======== Information provided ========

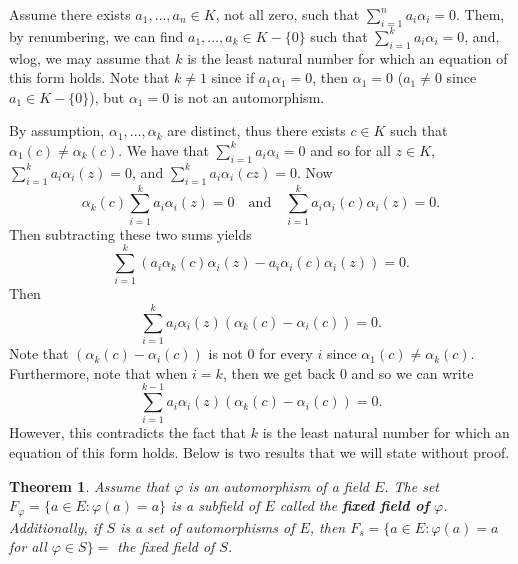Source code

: \documentclass{article}
\makeatletter
\newtheorem{theorem}{Theorem}
\theoremstyle{definition}
\theoremstyle{remark}
\let\oldproofname=\proofname
\renewcommand{\proofname}{\bf{\textit{\oldproofname}}}
\theoremstyle{definition}
\renewenvironment{proof}[1][\proofname]{\par
  \pushQED{\qed}%
  \normalfont \topsep6\p@\@plus6\p@\relax
  \list{}{\leftmargin=0mm
          \rightmargin=0mm
          \settowidth{\itemindent}{\itshape#1}%
          \labelwidth=\itemindent
          \parsep=0pt \listparindent=0mm%
  }
  \item[\hskip\labelsep
        \itshape
    #1\@addpunct{.}]\ignorespaces
}{%
  \popQED\endlist\@endpefalse
}
\makeatother
\begin{document}
        \begin{proof}
            Assume there exists $a_1,\dots,a_n\in K$, not all zero, such that $\sum_{i=1}^na_i\alpha_i=0$. Them, by renumbering, we can find $a_1,\dots,a_k\in K-\{0\}$ such that $\sum_{i=1}^ka_i\alpha_i=0$, and, wlog, we may assume that $k$ is the least natural number for which an equation of this form holds. Note that $k\neq 1$ since if $a_1\alpha_1=0$, then $\alpha_1=0$ ($a_1\neq 0$ since $a_1\in K-\{0\}$), but $\alpha_1=0$ is not an automorphism.\par\hspace{4mm} By assumption, $\alpha_1,\dots,\alpha_k$ are distinct, thus there exists $c\in K$ such that $\alpha_1(c)\neq \alpha_k(c)$. We have that $\sum_{i=1}^ka_i\alpha_i=0$ and so for all $z\in K$, $\sum_{i=1}^ka_i\alpha_i(z)=0$, and $\sum_{i=1}^ka_i\alpha_i(cz)=0$. Now 
                \begin{equation*}
                    \alpha_k(c)\sum_{i=1}^ka_i\alpha_i(z)=0\quad\text{and}\quad\sum_{i=1}^ka_i\alpha_i(c)\alpha_i(z)=0.
                \end{equation*}
            Then subtracting these two sums yields
                \begin{equation*}
                    \sum_{i=1}^k(a_i\alpha_k(c)\alpha_i(z)-a_i\alpha_i(c)\alpha_i(z))=0.
                \end{equation*}
            Then
                \begin{equation*}
                    \sum_{i=1}^ka_i\alpha_i(z)(\alpha_k(c)-\alpha_i(c))=0.
                \end{equation*}
            Note that $(\alpha_k(c)-\alpha_i(c))$ is not 0 for every $i$ since $\alpha_1(c)\neq\alpha_k(c)$. Furthermore, note that when $i=k$, then we get back 0 and so we can write
                \begin{equation*}
                    \sum_{i=1}^{k-1}a_i\alpha_i(z)(\alpha_k(c)-\alpha_i(c))=0.
                \end{equation*}
            However, this contradicts the fact that $k$ is the least natural number for which an equation of this form holds.
        \end{proof}
    Below is two results that we will state without proof.
        \begin{theorem}
            Assume that $\varphi$ is an automorphism of a field $E$. The set $F_{\varphi}=\{a\in E\colon\varphi(a)=a\}$ is a subfield of $E$ called the \textbf{\textit{fixed field of}} $\varphi$. Additionally, if $S$ is a set of automorphisms of $E$, then $F_s=\{a\in E\colon\varphi(a)=a$ for all $\varphi\in S\}=$ the fixed field of $S$.
        \end{theorem}
\end{document}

========

Problem to solve: Without including any pictures, print each record exactly.

Written answer:
Source code

: \documentclass{article}
\makeatletter
\newtheorem{theorem}{Theorem}
\theoremstyle{definition}
\theoremstyle{remark}
\let\oldproofname=\proofname
\renewcommand{\proofname}{\bf{\textit{\oldproofname}}}
\theoremstyle{definition}
\renewenvironment{proof}[1][\proofname]{\par
  \pushQED{\qed}%
  \normalfont \topsep6\p@\@plus6\p@\relax
  \list{}{\leftmargin=0mm
          \rightmargin=0mm
          \settowidth{\itemindent}{\itshape#1}%
          \labelwidth=\itemindent
          \parsep=0pt \listparindent=0mm%
  }
  \item[\hskip\labelsep
        \itshape
    #1\@addpunct{.}]\ignorespaces
}{%
  \popQED\endlist\@endpefalse
}
\makeatother
\begin{document}
        \begin{proof}
            Assume there exists $a_1,\dots,a_n\in K$, not all zero, such that $\sum_{i=1}^na_i\alpha_i=0$. Them, by renumbering, we can find $a_1,\dots,a_k\in K-\{0\}$ such that $\sum_{i=1}^ka_i\alpha_i=0$, and, wlog, we may assume that $k$ is the least natural number for which an equation of this form holds. Note that $k\neq 1$ since if $a_1\alpha_1=0$, then $\alpha_1=0$ ($a_1\neq 0$ since $a_1\in K-\{0\}$), but $\alpha_1=0$ is not an automorphism.\par\hspace{4mm} By assumption, $\alpha_1,\dots,\alpha_k$ are distinct, thus there exists $c\in K$ such that $\alpha_1(c)\neq \alpha_k(c)$. We have that $\sum_{i=1}^ka_i\alpha_i=0$ and so for all $z\in K$, $\sum_{i=1}^ka_i\alpha_i(z)=0$, and $\sum_{i=1}^ka_i\alpha_i(cz)=0$. Now 
                \begin{equation*}
                    \alpha_k(c)\sum_{i=1}^ka_i\alpha_i(z)=0\quad\text{and}\quad\sum_{i=1}^ka_i\alpha_i(c)\alpha_i(z)=0.
                \end{equation*}
            Then subtracting these two sums yields
                \begin{equation*}
                    \sum_{i=1}^k(a_i\alpha_k(c)\alpha_i(z)-a_i\alpha_i(c)\alpha_i(z))=0.
                \end{equation*}
            Then
                \begin{equation*}
                    \sum_{i=1}^ka_i\alpha_i(z)(\alpha_k(c)-\alpha_i(c))=0.
                \end{equation*}
            Note that $(\alpha_k(c)-\alpha_i(c))$ is not 0 for every $i$ since $\alpha_1(c)\neq\alpha_k(c)$. Furthermore, note that when $i=k$, then we get back 0 and so we can write
                \begin{equation*}
                    \sum_{i=1}^{k-1}a_i\alpha_i(z)(\alpha_k(c)-\alpha_i(c))=0.
                \end{equation*}
            However, this contradicts the fact that $k$ is the least natural number for which an equation of this form holds.
        \end{proof}
    Below is two results that we will state without proof.
        \begin{theorem}
            Assume that $\varphi$ is an automorphism of a field $E$. The set $F_{\varphi}=\{a\in E\colon\varphi(a)=a\}$ is a subfield of $E$ called the \textbf{\textit{fixed field of}} $\varphi$. Additionally, if $S$ is a set of automorphisms of $E$, then $F_s=\{a\in E\colon\varphi(a)=a$ for all $\varphi\in S\}=$ the fixed field of $S$.
        \end{theorem}
\end{document}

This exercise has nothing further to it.